Within the material, how many of the lines include the word "begin"? State only that number.

— Entries shown —
▬▬▬▬▬▬

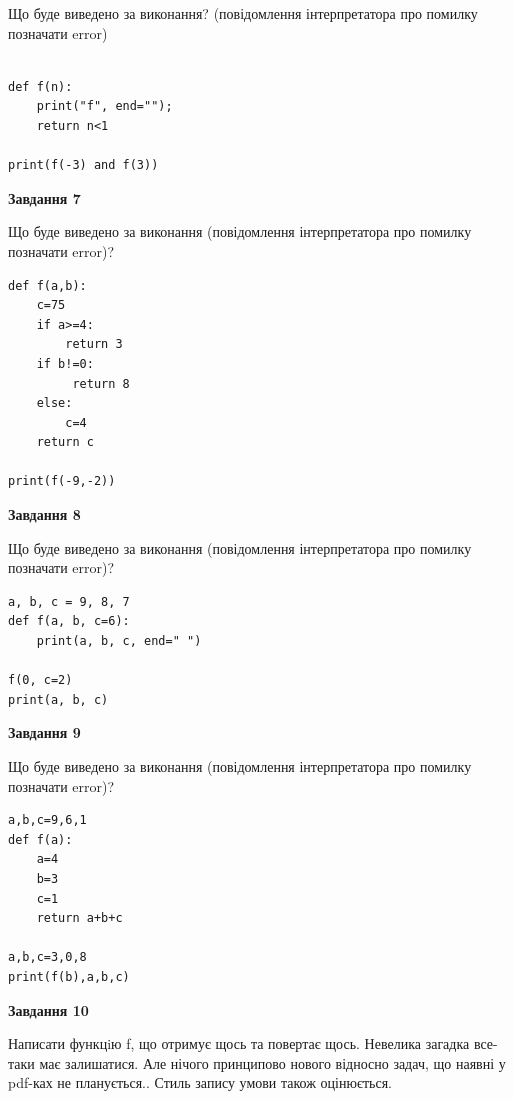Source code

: \documentclass[12pt, ukrainian]{article}
\begin{document}
{\begin {large}
Що буде виведено за виконання? (повідомлення інтерпретатора про помилку позначати error)\par
\begin{verbatim}

def f(n):
    print("f", end="");
    return n<1

print(f(-3) and f(3))
\end{verbatim}

{\begin {center}\textbf{Завдання 7}\end {center}}

Що буде виведено за виконання (повідомлення інтерпретатора про помилку позначати error)?\par
\begin{verbatim}
def f(a,b):
    c=75
    if a>=4:
        return 3
    if b!=0:
         return 8
    else: 
        c=4
    return c

print(f(-9,-2))
\end{verbatim}

{\begin {center}\textbf{Завдання 8}\end {center}}

Що буде виведено за виконання (повідомлення інтерпретатора про помилку позначати error)?\par
\begin{verbatim}
a, b, c = 9, 8, 7
def f(a, b, c=6):
    print(a, b, c, end=" ")

f(0, c=2)
print(a, b, c)
\end{verbatim}

{\begin {center}\textbf{Завдання 9}\end {center}}

Що буде виведено за виконання (повідомлення інтерпретатора про помилку позначати error)?\par
\begin{verbatim}
a,b,c=9,6,1
def f(a):
    a=4
    b=3
    c=1
    return a+b+c

a,b,c=3,0,8
print(f(b),a,b,c)
\end{verbatim}

{\begin {center}\textbf{Завдання 10}\end {center}}


Написати функцiю f, що отримує щось та повертає щось. Невелика загадка все-таки має залишатися. Але нічого принципово нового відносно задач, що наявні у pdf-ках не планується.. Стиль запису умови також оцінюється.\par
\end {large}}
\newpage
\end{document}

▬▬▬▬▬▬

— Final answer —
10